Efficacy and Mechanisms of GLN Dipeptide in the SICU (GLND)

This study is ongoing, but not recruiting participants.
Sponsor:
Collaborator:
Information provided by (Responsible Party):
Thomas R. Ziegler, MD, Emory University
ClinicalTrials.gov Identifier:
NCT00248638
First received: November 3, 2005
Last updated: December 19, 2013
Last verified: December 2013
  Purpose

Relative glutamine (GLN) deficiency may contribute to morbidity and mortality in surgical intensive care unit (SICU) patients. During critical illness, GLN utilization by the immune system, gut mucosa and other tissues exceeds endogenous production and plasma GLN concentrations decrease, which may contribute to cellular dysfunction and increase nosocomial infection risk and mortality. Conventional GLN-free parenteral nutrition (PN) has a limited impact on SICU outcomes and does not repair the GLN deficit. Our recent pilot data show that GLN dipeptide-supplemented PN decreases nosocomial infections and improves clinical outcomes in SICU patients. The process of benefit is poorly understood, but animal and human data suggest that GLN treatment correlates with a) up-regulation of cytoprotective molecules in blood and tissues [e.g, GSH, specific heat shock proteins (HSPs) and GLN]; and b) improved epithelial barrier defenses and immune cell number and function.
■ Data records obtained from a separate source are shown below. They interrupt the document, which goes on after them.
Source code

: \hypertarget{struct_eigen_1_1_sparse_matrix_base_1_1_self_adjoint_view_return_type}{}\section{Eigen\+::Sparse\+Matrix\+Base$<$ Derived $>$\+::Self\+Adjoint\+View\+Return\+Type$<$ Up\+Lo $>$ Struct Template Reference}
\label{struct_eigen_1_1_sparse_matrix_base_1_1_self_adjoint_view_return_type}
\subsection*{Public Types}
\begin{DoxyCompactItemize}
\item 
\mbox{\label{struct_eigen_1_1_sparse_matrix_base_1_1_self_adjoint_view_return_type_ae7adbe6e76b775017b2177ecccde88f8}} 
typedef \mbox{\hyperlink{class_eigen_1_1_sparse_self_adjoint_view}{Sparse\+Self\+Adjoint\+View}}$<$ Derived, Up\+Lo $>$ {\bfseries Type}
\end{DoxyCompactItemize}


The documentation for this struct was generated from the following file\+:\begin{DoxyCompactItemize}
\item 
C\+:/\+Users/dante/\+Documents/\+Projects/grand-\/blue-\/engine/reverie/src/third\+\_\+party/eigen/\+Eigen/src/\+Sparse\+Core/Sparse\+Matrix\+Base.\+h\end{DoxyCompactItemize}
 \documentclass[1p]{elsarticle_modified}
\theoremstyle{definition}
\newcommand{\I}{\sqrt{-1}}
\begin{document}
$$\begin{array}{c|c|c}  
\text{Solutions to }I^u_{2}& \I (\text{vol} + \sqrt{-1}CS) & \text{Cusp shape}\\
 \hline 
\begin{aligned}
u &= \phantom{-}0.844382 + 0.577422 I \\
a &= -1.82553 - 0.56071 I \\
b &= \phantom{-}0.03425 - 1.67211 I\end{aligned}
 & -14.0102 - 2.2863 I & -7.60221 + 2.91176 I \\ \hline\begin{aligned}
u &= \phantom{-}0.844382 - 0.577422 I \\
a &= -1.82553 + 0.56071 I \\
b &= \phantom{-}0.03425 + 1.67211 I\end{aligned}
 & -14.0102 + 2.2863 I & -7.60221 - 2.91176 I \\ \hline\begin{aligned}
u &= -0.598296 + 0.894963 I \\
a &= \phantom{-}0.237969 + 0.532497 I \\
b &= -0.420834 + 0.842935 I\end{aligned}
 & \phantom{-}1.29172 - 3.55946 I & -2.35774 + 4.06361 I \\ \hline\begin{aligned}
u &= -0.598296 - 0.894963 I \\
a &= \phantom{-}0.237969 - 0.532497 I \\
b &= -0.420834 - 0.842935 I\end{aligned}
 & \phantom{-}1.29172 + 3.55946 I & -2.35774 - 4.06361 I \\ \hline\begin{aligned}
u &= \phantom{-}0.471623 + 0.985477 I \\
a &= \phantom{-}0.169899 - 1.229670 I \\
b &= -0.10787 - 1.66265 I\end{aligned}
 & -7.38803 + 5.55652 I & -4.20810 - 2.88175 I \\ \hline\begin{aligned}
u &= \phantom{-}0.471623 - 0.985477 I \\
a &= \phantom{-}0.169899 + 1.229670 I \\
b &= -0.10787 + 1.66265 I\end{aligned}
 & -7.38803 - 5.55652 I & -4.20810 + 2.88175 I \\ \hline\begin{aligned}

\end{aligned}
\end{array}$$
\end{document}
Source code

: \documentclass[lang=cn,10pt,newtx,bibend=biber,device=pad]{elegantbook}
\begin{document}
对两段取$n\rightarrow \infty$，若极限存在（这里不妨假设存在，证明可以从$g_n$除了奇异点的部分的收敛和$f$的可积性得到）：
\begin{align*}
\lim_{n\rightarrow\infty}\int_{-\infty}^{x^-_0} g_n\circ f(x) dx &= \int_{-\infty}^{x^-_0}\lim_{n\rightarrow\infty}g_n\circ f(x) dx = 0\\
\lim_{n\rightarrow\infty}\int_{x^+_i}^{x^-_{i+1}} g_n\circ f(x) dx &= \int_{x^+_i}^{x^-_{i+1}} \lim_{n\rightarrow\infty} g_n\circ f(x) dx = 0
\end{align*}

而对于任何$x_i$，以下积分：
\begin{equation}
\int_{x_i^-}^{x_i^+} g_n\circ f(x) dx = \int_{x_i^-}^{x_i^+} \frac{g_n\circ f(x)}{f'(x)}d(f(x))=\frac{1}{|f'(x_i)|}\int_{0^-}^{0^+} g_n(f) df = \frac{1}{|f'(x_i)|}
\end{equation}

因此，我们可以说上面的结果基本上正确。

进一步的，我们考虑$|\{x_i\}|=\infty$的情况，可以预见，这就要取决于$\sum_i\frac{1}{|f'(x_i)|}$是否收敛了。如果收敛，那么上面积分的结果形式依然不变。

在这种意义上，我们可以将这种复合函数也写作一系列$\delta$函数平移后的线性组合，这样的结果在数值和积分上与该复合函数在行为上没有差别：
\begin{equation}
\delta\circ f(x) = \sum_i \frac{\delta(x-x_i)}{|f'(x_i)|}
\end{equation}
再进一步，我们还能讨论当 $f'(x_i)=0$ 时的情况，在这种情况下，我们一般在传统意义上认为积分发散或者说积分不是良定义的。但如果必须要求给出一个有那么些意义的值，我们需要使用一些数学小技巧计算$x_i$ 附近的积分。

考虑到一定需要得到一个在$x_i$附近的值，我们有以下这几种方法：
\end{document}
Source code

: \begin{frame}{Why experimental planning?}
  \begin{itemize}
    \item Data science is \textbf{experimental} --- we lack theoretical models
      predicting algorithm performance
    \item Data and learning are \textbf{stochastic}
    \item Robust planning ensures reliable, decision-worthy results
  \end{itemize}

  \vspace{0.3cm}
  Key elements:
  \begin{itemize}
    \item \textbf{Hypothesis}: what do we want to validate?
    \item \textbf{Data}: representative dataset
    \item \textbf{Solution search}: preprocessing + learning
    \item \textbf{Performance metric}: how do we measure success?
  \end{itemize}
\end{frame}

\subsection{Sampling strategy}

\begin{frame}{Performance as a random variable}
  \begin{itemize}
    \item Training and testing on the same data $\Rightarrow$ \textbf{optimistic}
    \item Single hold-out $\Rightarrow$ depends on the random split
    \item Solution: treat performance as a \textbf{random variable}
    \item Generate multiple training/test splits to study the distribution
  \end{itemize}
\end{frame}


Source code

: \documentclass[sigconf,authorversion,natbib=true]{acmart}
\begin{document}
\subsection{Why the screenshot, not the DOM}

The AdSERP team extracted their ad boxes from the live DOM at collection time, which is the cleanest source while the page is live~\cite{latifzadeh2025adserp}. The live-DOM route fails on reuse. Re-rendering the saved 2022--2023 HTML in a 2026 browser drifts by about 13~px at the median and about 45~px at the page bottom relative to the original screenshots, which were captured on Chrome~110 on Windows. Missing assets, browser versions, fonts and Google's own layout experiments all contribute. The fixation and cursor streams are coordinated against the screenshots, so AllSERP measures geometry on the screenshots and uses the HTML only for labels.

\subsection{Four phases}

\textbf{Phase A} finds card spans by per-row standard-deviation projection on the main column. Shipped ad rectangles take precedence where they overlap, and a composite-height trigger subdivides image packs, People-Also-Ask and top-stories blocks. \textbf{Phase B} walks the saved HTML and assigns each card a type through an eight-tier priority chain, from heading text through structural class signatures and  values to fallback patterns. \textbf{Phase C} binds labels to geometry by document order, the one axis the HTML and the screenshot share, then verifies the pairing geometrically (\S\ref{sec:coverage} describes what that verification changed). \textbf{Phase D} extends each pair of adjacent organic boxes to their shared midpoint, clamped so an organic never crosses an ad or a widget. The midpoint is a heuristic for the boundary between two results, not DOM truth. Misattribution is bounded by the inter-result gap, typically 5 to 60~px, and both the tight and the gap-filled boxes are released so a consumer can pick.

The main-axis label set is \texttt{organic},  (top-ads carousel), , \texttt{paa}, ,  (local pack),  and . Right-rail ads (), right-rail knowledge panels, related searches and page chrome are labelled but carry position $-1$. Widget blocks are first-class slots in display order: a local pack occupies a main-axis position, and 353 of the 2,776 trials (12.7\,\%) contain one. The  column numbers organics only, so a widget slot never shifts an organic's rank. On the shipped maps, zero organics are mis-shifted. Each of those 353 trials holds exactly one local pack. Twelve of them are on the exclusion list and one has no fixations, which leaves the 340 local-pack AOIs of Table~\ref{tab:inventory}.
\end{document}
Properties of L-GLN limit provision in solution, but the GLN dipeptide alanyl-GLN (AG) confers stability and solubility in PN (AG-PN). We propose a multicenter, double-blind, randomized, controlled phase III trial based on our pilot data to test the hypothesis that AG-PN improves clinical outcomes in SICU patients requiring PN after cardiac, vascular or colonic operations. Subjects will receive either standard GLN-free PN or isocaloric, isonitrogenous, AG-PN until enteral feeds are established. Specific Aim 1 is to determine whether AG-PN decreases hospital mortality, nosocomial infection and other important indices of morbidity. Specific Aim 2 is to obtain novel, mechanistically relevant observational data in the Aim 1 subjects on whether AG-PN a) increases serial blood levels of GSH, HSP-70 and -27, and GLN; b) decreases the presence in serum of the bacterial products flagellin and LPS and the adaptive immune response to these mediators; and c) improves key indices of innate/adaptive immunity. This study is designed to delineate the clinical benefit of a major new nutrition support strategy in high-risk SICU patients.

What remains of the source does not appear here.